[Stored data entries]
# # #
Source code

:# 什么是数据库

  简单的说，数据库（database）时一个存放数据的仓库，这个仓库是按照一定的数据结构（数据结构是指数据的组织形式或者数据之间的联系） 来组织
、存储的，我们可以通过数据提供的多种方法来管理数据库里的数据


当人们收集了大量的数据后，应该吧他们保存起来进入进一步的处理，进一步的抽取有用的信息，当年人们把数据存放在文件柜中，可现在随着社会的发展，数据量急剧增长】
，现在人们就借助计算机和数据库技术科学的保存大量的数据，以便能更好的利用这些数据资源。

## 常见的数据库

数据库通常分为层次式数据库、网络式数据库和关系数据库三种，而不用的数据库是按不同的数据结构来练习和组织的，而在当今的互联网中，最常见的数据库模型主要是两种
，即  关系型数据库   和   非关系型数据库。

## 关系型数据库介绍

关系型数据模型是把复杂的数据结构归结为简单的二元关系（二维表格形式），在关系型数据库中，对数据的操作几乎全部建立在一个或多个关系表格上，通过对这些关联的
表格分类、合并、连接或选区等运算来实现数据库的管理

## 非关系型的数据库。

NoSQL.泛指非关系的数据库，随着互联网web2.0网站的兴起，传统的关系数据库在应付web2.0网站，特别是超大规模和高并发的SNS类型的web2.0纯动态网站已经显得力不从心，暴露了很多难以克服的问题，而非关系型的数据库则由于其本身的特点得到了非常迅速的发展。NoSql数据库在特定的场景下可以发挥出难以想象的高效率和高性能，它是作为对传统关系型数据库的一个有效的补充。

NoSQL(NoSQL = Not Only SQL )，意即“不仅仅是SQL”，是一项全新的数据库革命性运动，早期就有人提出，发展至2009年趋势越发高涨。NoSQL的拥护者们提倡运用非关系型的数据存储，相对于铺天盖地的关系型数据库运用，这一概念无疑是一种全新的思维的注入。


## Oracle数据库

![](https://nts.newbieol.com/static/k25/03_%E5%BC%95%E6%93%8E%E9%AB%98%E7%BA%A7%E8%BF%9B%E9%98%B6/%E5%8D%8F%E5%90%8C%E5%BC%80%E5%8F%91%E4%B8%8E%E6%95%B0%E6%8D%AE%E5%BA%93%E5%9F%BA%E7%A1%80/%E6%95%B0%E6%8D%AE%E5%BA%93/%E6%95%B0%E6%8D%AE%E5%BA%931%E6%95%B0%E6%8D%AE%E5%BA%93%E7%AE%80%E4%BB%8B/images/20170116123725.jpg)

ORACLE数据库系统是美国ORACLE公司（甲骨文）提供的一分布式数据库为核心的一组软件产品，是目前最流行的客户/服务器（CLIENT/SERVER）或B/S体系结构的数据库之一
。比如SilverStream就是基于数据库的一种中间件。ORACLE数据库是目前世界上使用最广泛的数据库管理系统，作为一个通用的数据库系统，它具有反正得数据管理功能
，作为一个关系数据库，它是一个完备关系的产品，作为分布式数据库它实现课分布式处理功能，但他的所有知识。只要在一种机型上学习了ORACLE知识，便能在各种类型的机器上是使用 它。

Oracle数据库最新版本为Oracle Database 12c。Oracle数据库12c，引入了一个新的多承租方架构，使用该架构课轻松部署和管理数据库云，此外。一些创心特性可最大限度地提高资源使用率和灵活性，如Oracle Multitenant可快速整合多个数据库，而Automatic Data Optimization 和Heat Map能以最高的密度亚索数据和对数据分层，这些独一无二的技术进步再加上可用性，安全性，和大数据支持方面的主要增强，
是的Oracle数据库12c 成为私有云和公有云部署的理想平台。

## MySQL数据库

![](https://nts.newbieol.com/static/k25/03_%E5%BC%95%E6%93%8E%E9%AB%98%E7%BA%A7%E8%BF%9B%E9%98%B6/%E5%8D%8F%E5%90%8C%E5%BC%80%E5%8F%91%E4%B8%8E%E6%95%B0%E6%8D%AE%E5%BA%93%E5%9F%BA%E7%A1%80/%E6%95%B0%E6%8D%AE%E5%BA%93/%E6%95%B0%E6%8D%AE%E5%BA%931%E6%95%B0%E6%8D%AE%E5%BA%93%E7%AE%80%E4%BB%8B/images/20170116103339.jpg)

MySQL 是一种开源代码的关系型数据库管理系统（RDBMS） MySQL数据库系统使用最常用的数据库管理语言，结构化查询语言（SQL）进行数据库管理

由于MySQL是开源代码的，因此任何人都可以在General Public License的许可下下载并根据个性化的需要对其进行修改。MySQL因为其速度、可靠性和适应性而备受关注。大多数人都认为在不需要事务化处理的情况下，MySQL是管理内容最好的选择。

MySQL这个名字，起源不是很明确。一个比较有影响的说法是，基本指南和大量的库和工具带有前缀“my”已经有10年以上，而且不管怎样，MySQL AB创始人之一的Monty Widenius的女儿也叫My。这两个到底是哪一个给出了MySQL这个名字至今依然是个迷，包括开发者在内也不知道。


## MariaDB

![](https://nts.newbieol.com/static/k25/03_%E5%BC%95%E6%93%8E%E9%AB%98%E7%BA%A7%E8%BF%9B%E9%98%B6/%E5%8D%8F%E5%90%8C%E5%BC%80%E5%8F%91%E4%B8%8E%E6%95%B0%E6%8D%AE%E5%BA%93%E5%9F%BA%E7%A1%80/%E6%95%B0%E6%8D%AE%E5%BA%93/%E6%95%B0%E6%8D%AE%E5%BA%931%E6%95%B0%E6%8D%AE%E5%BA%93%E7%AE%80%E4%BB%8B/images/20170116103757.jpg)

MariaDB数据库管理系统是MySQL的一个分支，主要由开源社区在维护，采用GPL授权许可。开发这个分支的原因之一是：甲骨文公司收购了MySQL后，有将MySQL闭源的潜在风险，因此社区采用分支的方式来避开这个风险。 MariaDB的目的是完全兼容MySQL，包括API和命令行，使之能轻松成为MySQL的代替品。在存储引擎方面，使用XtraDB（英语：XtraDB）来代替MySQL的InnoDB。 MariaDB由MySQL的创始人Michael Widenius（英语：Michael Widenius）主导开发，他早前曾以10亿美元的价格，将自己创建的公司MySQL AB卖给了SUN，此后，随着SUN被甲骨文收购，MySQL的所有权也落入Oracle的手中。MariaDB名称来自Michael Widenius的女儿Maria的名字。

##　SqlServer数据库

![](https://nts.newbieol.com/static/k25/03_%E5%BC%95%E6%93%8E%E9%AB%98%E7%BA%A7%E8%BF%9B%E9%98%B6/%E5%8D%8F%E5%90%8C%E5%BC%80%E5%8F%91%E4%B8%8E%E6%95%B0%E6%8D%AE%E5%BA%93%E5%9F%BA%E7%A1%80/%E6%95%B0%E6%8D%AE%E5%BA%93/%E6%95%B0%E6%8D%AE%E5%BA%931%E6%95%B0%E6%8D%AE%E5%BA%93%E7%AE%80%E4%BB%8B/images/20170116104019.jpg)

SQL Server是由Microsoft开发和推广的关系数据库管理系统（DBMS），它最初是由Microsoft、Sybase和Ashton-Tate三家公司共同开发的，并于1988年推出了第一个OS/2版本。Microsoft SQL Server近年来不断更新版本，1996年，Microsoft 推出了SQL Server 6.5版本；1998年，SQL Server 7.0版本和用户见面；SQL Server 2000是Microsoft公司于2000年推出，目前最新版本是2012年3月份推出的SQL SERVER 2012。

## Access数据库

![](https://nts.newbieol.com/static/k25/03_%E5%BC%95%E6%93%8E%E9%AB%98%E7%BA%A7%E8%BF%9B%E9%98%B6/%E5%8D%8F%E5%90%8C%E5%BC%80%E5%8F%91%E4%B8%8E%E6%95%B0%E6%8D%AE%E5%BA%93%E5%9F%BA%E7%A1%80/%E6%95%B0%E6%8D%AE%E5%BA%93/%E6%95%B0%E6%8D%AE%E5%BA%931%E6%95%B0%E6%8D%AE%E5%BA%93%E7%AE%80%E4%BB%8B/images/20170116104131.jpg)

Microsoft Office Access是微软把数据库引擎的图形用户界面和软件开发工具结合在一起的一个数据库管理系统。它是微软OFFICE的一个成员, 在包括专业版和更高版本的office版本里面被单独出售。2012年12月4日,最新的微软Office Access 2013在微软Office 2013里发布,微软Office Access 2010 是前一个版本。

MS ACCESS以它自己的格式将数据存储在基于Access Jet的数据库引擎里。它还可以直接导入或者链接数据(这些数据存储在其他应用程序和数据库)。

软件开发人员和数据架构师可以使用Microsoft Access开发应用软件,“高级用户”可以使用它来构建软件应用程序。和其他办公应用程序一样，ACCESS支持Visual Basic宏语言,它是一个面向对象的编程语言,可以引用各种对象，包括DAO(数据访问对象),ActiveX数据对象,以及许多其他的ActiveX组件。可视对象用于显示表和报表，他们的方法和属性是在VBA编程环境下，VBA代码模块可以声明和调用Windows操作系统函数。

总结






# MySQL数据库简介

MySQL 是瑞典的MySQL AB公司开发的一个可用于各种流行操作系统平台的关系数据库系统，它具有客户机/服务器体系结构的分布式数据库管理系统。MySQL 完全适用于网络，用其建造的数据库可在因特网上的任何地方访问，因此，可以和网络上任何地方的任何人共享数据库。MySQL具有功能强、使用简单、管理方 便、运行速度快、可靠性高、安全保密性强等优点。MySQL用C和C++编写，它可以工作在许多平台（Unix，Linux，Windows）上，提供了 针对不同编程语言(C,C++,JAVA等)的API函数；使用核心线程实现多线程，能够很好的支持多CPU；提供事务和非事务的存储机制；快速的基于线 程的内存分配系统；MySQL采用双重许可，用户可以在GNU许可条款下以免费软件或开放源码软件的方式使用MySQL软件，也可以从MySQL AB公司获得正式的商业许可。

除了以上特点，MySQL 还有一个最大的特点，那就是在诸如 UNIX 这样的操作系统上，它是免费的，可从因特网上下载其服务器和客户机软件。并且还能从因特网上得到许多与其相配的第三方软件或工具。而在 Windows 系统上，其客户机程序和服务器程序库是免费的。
# # #
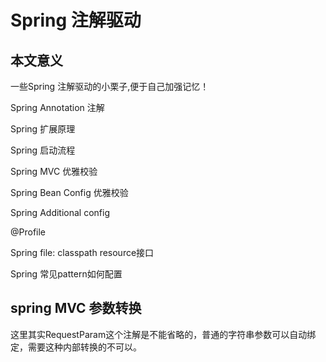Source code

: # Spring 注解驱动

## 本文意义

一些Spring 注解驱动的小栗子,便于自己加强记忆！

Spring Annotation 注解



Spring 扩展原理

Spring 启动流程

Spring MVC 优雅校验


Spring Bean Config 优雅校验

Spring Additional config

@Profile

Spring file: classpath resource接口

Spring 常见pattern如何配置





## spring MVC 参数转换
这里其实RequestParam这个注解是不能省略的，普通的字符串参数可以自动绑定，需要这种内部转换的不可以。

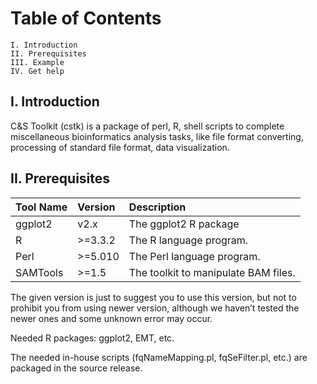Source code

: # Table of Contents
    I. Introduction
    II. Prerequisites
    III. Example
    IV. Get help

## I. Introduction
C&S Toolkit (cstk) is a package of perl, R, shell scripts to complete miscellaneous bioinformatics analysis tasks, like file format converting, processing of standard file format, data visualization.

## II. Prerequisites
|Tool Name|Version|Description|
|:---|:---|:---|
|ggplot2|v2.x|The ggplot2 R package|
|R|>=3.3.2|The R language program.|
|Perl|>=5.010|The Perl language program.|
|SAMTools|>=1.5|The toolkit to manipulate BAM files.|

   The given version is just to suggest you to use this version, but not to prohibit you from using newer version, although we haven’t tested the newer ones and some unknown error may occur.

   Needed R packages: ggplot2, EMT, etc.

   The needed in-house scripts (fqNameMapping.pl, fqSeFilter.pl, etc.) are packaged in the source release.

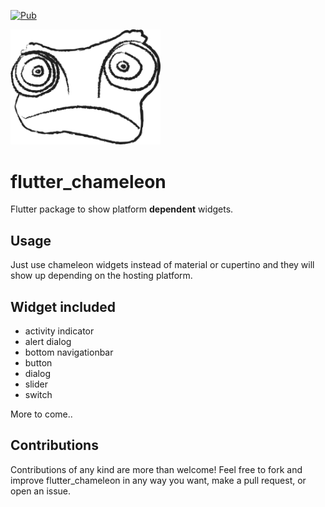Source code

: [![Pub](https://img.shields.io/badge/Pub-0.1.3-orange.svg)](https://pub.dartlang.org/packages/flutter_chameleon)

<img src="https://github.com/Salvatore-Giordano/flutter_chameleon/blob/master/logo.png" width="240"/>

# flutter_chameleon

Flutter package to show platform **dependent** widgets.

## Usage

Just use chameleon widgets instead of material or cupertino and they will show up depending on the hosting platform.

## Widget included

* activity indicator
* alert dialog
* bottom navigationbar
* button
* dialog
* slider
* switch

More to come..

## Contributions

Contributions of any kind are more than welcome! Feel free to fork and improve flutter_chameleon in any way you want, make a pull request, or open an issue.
# # #
**TASK GOAL:** Your task for the entries above: copy exactly the span starting with the line with "# flutter_chameleon" and going on through the line with "## Contributions", both lines included, and nothing else.

**WRITTEN REPLY:**
# flutter_chameleon

Flutter package to show platform **dependent** widgets.

## Usage

Just use chameleon widgets instead of material or cupertino and they will show up depending on the hosting platform.

## Widget included

* activity indicator
* alert dialog
* bottom navigationbar
* button
* dialog
* slider
* switch

More to come..

## Contributions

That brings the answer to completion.